Your objective: Show each line of the listing in which the word "subsubsection" occurs.
*** Opening of Supplied entries ***
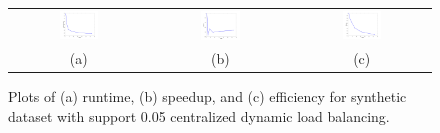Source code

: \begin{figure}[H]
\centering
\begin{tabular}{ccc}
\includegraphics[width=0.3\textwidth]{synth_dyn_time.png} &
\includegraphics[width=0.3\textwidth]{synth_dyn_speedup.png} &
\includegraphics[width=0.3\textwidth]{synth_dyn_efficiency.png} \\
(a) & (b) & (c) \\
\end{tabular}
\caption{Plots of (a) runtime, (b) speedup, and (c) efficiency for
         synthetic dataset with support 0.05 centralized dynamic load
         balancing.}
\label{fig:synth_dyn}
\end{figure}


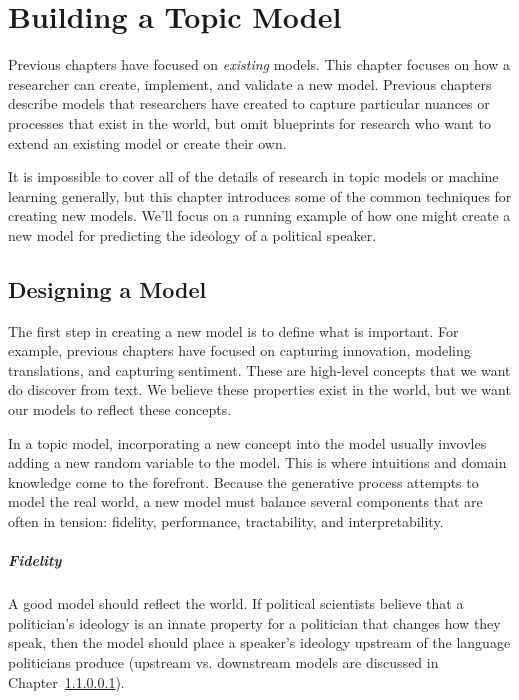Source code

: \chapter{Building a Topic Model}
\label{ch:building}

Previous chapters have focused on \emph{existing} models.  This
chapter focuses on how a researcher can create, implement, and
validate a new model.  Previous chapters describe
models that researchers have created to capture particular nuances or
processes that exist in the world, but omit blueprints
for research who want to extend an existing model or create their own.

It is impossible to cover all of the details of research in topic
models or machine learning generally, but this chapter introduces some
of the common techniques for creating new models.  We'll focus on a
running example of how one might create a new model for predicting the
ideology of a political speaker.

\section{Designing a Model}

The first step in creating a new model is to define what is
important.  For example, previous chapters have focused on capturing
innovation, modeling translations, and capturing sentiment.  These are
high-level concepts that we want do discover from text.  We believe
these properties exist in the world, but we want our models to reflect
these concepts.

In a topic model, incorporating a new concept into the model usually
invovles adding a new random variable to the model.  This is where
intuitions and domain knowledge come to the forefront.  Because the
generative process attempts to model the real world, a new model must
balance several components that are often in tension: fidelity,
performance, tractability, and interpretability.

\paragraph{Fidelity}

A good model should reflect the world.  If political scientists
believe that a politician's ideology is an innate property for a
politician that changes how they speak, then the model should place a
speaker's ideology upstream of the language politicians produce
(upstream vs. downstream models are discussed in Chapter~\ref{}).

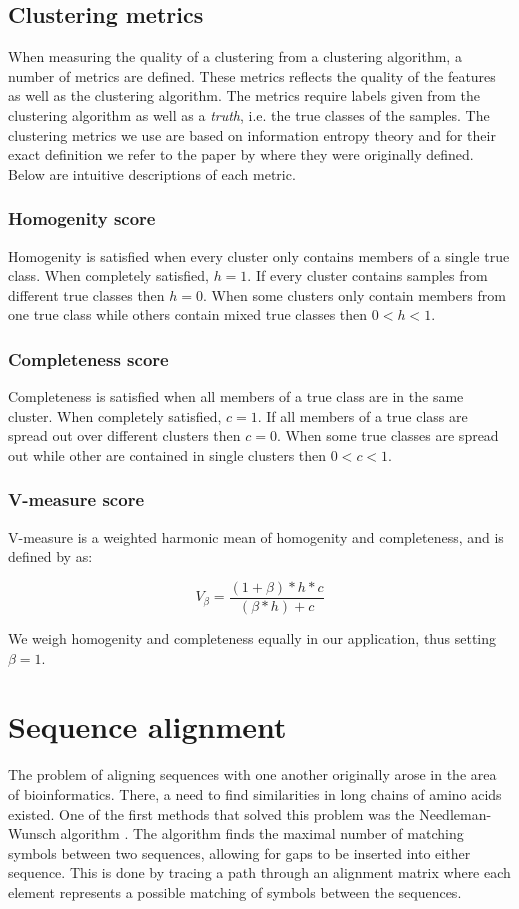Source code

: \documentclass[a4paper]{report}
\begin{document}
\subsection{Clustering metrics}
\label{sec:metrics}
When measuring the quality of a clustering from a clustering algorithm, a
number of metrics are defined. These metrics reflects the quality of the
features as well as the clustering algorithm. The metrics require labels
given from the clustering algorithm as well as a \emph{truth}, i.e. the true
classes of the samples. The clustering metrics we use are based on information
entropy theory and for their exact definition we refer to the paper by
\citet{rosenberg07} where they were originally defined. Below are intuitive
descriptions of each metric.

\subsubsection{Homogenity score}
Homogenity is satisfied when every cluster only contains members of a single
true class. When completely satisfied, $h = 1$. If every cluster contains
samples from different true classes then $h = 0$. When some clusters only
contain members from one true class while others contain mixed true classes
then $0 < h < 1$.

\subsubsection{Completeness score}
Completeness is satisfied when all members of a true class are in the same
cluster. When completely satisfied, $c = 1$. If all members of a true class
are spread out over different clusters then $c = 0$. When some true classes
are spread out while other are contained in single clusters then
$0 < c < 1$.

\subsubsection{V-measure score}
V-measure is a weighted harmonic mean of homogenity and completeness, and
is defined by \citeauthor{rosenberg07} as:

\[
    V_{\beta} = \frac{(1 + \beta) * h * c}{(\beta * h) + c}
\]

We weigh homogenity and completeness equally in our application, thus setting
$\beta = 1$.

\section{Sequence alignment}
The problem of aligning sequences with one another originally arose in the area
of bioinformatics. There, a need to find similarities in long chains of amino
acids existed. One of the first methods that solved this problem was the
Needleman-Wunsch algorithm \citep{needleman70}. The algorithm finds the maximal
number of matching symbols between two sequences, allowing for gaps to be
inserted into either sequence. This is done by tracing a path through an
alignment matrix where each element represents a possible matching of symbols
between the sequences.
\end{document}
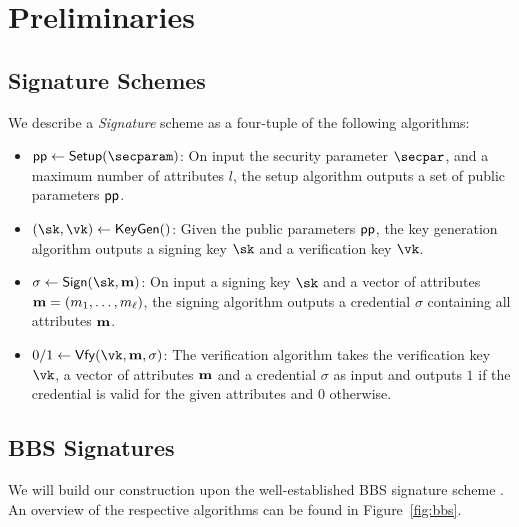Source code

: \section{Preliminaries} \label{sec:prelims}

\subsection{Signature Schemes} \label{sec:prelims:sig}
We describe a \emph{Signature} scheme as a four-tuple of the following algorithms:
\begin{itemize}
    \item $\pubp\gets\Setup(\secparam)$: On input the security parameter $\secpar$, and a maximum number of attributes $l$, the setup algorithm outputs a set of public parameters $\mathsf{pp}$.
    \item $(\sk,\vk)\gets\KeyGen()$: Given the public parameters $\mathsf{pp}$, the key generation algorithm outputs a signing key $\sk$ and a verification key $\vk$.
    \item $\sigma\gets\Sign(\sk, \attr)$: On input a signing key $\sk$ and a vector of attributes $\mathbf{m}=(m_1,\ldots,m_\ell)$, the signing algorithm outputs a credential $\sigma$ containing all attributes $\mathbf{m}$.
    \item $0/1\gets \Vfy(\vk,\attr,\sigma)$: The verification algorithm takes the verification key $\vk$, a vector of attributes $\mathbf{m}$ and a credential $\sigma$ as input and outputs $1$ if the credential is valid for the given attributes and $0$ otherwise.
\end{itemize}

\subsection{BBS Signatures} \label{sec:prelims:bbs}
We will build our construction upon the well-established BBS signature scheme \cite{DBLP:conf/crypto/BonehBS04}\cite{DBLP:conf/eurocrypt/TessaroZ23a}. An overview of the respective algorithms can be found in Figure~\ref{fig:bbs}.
*** Close of Supplied entries ***
*** Opening of Supplied entries ***
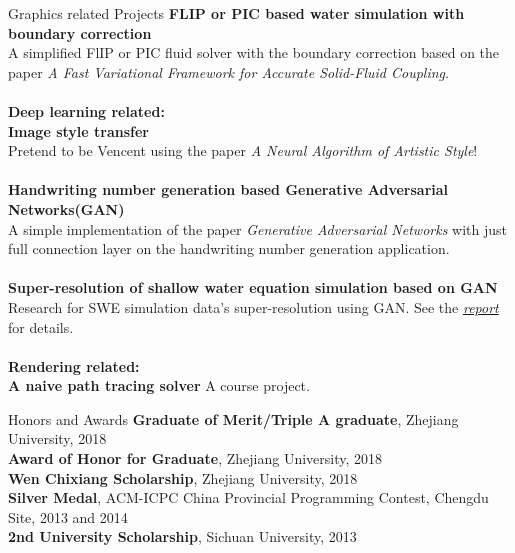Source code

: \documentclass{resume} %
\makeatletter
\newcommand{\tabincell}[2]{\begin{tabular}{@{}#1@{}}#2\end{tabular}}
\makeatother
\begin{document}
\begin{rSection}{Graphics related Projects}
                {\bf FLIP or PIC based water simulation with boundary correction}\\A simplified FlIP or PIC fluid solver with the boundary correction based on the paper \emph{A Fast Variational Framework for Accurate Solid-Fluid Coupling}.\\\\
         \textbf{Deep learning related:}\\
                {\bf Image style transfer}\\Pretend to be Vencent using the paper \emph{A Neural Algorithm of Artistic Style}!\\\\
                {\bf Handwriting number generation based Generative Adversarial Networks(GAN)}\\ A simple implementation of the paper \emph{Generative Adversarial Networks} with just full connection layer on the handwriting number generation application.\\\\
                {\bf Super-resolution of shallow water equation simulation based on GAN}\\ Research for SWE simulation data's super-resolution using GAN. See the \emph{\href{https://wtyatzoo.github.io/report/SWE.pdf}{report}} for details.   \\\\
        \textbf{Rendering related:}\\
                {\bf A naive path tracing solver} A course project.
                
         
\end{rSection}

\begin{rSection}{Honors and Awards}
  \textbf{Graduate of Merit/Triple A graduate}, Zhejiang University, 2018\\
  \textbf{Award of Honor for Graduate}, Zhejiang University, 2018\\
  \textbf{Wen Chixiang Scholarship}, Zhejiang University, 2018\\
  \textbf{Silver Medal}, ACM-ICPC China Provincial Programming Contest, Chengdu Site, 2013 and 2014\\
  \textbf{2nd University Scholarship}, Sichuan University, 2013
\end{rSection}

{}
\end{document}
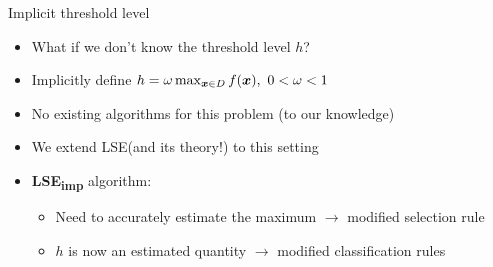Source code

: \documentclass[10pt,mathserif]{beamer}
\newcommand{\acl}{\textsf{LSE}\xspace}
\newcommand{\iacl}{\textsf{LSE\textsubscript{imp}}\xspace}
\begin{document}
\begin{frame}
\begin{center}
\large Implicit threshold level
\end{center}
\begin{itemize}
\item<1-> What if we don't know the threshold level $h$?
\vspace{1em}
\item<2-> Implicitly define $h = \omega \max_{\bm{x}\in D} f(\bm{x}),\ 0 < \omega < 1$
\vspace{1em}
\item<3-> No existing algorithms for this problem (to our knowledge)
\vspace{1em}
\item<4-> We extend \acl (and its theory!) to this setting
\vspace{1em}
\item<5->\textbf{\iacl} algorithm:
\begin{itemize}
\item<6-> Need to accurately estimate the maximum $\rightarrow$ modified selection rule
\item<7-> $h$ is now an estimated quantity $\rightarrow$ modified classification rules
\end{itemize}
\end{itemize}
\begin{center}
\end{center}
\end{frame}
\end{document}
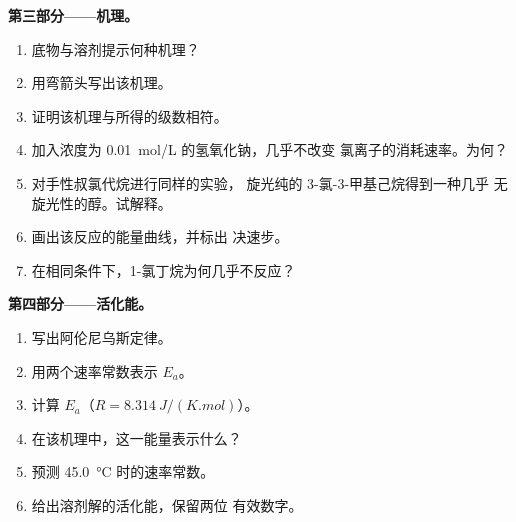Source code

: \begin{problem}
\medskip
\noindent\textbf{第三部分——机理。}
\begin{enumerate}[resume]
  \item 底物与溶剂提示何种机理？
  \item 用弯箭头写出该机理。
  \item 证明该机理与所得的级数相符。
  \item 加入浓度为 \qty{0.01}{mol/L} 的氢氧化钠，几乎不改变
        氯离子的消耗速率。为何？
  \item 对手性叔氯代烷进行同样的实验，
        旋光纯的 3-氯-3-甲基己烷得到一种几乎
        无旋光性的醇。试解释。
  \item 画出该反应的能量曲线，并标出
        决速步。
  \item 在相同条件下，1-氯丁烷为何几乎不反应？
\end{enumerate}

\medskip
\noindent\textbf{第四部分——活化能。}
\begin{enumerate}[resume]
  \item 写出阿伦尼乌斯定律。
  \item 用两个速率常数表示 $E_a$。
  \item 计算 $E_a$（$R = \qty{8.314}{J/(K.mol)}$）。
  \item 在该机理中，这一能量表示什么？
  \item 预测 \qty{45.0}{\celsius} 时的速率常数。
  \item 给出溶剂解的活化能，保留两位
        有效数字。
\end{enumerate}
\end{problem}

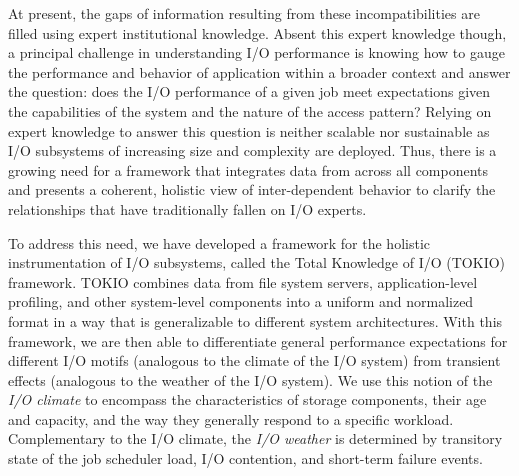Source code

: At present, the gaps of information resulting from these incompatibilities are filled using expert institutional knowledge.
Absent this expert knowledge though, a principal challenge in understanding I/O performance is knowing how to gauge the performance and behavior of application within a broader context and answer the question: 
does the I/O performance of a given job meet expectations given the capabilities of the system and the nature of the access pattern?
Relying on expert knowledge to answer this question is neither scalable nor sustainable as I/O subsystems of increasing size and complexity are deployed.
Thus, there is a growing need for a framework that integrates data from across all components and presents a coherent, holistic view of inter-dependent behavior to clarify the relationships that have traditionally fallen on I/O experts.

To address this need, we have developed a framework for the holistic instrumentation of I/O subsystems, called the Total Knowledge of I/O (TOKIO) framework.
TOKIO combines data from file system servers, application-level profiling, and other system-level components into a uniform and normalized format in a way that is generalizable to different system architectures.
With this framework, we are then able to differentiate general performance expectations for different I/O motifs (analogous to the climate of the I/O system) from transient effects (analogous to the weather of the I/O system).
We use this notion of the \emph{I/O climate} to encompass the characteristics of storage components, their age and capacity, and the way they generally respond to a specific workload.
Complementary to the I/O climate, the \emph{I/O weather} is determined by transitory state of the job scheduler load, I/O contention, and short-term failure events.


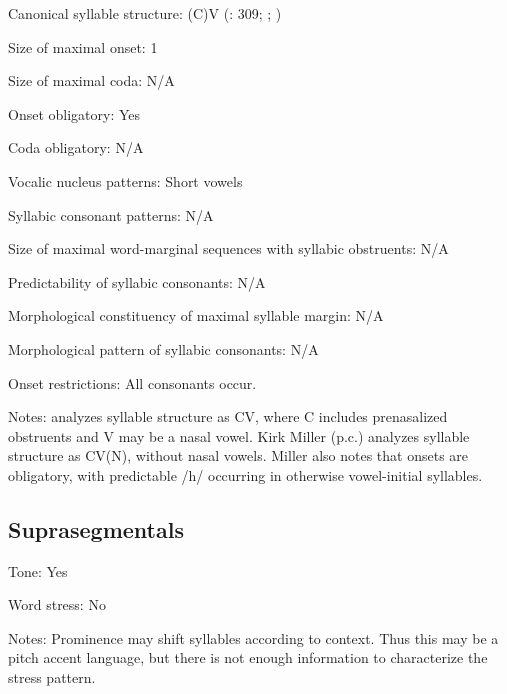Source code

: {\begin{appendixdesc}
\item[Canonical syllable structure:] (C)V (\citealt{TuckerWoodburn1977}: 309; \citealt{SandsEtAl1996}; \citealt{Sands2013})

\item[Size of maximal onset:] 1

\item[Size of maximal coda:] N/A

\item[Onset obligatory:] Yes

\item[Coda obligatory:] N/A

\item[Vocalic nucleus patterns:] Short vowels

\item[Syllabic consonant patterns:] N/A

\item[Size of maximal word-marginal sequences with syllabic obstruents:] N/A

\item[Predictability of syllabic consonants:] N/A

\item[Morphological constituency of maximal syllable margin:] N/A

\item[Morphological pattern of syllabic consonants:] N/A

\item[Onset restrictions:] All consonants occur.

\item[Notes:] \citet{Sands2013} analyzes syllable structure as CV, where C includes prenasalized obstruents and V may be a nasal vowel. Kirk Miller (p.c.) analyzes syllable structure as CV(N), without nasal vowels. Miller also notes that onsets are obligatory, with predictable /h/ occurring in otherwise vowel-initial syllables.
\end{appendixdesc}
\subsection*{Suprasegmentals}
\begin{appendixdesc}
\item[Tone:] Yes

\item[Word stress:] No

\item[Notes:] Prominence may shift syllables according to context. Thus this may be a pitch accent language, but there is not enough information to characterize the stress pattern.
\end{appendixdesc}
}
*** Close of Supplied entries ***
*** Opening of Supplied entries ***
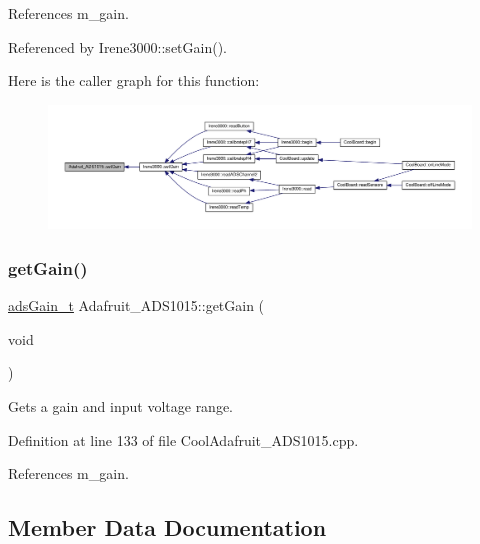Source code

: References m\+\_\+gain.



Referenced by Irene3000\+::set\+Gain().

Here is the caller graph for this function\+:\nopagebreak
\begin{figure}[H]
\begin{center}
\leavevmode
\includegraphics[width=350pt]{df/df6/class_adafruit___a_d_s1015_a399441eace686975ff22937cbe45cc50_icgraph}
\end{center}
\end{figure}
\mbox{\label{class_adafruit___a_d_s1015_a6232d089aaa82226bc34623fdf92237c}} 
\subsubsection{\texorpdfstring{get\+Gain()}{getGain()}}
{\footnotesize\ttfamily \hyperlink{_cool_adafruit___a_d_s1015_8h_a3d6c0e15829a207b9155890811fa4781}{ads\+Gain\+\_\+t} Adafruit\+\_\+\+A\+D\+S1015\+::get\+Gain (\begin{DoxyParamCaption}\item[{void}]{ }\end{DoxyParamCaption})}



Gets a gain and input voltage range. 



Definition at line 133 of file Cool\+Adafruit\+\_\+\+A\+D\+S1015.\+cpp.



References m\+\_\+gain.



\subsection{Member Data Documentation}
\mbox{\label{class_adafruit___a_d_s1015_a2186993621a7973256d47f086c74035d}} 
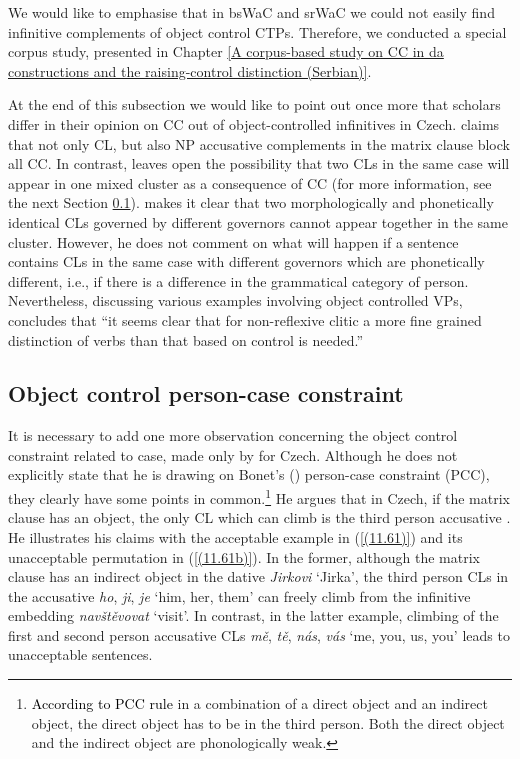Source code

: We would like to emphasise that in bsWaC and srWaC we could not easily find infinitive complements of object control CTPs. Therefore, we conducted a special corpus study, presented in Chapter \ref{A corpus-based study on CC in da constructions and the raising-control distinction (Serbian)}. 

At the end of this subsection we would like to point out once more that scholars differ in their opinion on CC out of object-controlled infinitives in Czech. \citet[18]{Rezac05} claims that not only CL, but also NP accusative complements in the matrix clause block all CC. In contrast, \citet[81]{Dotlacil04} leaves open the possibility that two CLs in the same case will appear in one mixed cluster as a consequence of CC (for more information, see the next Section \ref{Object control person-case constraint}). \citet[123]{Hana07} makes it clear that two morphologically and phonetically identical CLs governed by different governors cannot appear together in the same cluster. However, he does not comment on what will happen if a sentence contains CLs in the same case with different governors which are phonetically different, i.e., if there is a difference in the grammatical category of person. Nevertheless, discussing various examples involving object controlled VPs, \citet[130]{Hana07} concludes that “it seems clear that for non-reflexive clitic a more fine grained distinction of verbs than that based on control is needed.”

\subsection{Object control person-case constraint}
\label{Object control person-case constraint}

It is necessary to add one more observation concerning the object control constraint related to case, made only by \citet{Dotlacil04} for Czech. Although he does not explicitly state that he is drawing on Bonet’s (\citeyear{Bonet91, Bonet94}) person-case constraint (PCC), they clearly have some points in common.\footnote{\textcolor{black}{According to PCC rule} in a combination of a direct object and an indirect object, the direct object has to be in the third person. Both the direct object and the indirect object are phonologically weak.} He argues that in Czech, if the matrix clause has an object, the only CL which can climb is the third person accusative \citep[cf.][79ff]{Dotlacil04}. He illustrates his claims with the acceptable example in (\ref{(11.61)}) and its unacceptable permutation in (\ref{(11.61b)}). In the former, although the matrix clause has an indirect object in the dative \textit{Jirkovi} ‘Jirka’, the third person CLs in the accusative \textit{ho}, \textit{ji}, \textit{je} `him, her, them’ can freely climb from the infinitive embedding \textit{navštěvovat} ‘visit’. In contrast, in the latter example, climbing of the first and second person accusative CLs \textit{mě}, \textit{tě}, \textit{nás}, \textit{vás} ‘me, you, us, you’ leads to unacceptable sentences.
*** Close of Supplied entries ***
Response below:
\subsubsection{Homogenity score}
\subsubsection{Completeness score}
\subsubsection{V-measure score}
\subsubsection{\texorpdfstring{get\+Gain()}{getGain()}}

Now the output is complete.